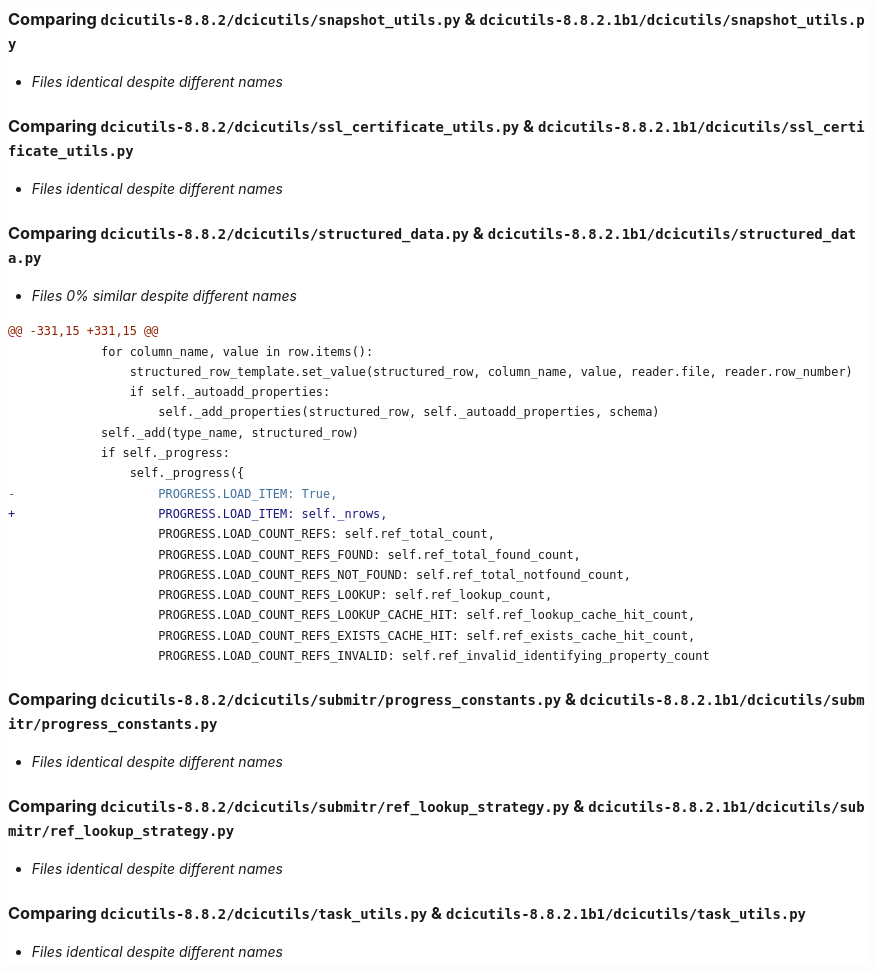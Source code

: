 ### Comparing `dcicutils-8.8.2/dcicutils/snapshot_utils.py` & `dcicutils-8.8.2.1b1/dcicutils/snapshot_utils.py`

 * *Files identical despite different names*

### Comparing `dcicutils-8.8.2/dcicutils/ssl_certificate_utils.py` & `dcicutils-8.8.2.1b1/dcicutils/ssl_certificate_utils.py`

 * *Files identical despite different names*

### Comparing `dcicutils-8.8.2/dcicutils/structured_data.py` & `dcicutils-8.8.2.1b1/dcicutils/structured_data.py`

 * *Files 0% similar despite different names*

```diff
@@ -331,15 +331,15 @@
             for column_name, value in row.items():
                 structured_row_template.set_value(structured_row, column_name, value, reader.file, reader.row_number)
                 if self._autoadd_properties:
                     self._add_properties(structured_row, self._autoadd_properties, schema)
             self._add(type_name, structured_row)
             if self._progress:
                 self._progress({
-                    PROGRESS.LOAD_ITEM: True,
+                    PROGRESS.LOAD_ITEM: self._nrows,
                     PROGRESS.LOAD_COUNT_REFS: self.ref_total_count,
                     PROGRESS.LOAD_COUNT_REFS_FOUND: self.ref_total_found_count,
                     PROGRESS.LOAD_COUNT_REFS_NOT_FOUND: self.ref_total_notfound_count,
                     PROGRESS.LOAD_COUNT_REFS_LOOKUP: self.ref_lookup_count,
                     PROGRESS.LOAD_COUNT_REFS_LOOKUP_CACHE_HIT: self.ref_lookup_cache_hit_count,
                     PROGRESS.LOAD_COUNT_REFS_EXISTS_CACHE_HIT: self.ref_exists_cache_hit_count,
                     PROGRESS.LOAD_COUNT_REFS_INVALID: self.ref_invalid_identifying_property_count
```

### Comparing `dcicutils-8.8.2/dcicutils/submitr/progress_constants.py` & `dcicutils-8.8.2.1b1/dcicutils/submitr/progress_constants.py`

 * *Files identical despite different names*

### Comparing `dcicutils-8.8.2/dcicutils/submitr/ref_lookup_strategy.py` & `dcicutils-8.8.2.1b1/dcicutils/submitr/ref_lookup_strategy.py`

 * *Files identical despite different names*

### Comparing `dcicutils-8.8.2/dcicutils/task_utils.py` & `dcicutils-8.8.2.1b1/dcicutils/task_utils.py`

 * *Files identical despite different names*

--

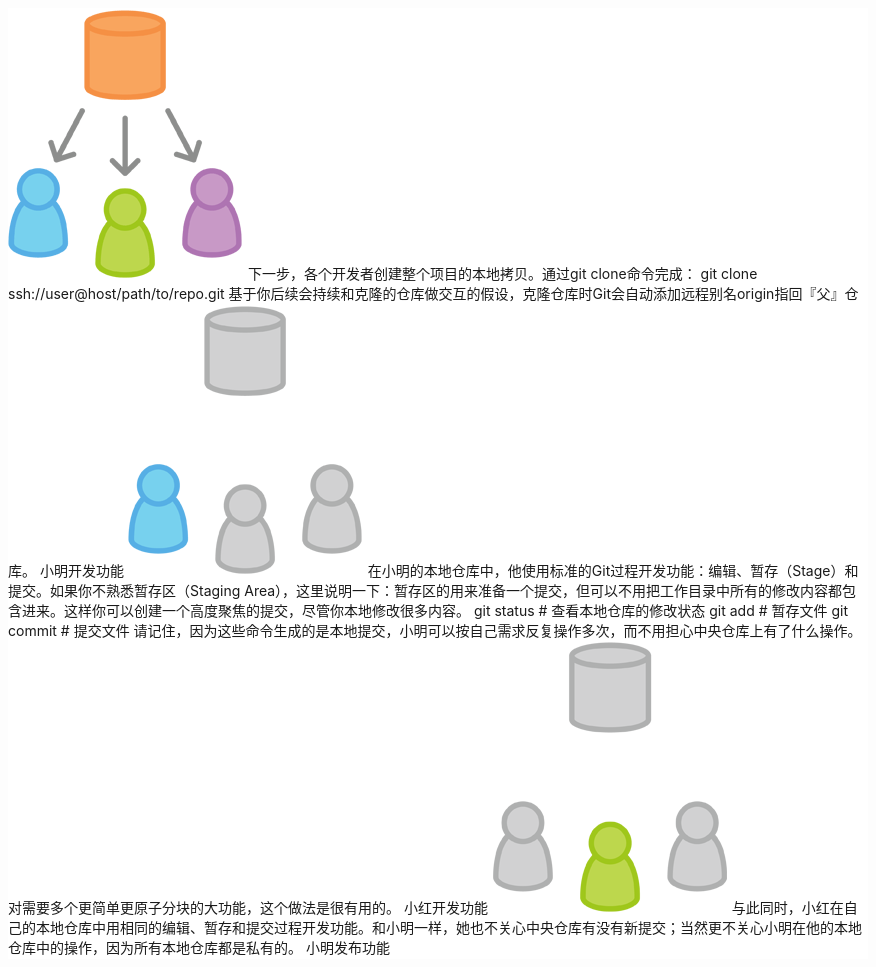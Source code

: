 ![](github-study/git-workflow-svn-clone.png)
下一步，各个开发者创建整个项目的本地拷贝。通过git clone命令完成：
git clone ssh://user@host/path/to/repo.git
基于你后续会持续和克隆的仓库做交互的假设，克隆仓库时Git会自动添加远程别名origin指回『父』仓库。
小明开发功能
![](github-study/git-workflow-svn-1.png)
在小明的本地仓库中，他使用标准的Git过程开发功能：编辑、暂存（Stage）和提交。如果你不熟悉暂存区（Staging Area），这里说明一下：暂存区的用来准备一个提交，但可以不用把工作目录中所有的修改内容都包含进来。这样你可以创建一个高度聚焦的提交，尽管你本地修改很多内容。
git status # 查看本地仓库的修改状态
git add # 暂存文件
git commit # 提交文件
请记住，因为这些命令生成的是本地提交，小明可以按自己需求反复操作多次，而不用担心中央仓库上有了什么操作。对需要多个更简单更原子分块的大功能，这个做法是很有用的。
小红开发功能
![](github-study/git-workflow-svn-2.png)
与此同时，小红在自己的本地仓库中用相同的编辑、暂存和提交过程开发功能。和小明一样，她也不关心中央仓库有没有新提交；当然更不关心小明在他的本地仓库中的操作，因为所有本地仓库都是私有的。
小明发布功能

* [What you should do] For the listing above, identify each line bearing "github".

* [Response area]
: ![](github-study/git-workflow-svn-clone.png)
![](github-study/git-workflow-svn-1.png)
![](github-study/git-workflow-svn-2.png)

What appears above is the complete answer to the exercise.